What is the single most common reason deals die in diligence?+
Financial findings. In Axial's 2025 Dead Deal Report, non-QoE diligence findings (25.3%) and QoE EBITDA discrepancies (21.3%) were the two leading causes of broken LOIs, together accounting for nearly half. As financing pressure eased, buyers got more careful and the failure mode shifted decisively to earnings substantiation.
What does 'normalized EBITDA' mean and why does it matter so much?+
Normalized EBITDA strips out one-time and non-operating items to show run-rate earnings — the number your valuation multiple gets applied to. Because each defensible dollar can be worth several dollars of enterprise value, it is the most contested figure in any deal. Include only add-backs you can prove with documents; aggressive adjustments get struck and damage trust in the rest.
Can I prepare for diligence in-house, or do I need outside help?+
Simple businesses with pristine books can sometimes self-prepare. The risk is asymmetric: the cost of getting it wrong is a re-trade or a dead deal, not a prep fee. The advantage of a team that runs diligence on companies is that they reverse-engineer the buy-side checklist and resolve gray-area items before a buyer's analyst finds them.
How thoroughly do diligence teams check the financial model?+
Thoroughly, because the base rates are bad. A weighted average of published spreadsheet audits since 1995 found errors in 94% of spreadsheets, and Coopers & Lybrand and KPMG audits each found errors in 91% of the models they examined. Assume your model contains a mistake until independent QA proves otherwise — the buyer's team will assume exactly that.

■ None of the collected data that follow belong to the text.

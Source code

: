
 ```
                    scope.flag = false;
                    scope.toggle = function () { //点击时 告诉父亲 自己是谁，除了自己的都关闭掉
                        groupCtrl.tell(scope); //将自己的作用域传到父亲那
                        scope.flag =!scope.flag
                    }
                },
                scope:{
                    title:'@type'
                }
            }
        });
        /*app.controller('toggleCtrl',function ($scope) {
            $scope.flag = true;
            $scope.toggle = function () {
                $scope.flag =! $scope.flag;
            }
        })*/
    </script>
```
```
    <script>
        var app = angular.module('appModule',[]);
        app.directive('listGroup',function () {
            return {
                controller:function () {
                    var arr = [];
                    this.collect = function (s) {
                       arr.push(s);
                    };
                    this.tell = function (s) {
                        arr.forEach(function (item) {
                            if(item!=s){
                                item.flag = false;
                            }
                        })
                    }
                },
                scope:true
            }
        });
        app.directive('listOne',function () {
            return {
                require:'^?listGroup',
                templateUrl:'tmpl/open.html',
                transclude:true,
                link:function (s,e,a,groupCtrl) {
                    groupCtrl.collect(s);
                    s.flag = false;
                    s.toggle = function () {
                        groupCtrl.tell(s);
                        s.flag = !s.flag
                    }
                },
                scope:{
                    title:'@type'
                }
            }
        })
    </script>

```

Is diligence preparation different for crypto and digital-asset businesses?+
Yes. On top of standard historicals, you carry token valuations, wallet reconciliations, and fair-value accounting under ASU 2023-08, which applies to fiscal years beginning after December 15, 2024 and which diligence teams scrutinize hard. Bake this into your three-year history early; retrofitting digital-asset accounting under deal pressure is significantly more expensive and error-prone than doing it in advance.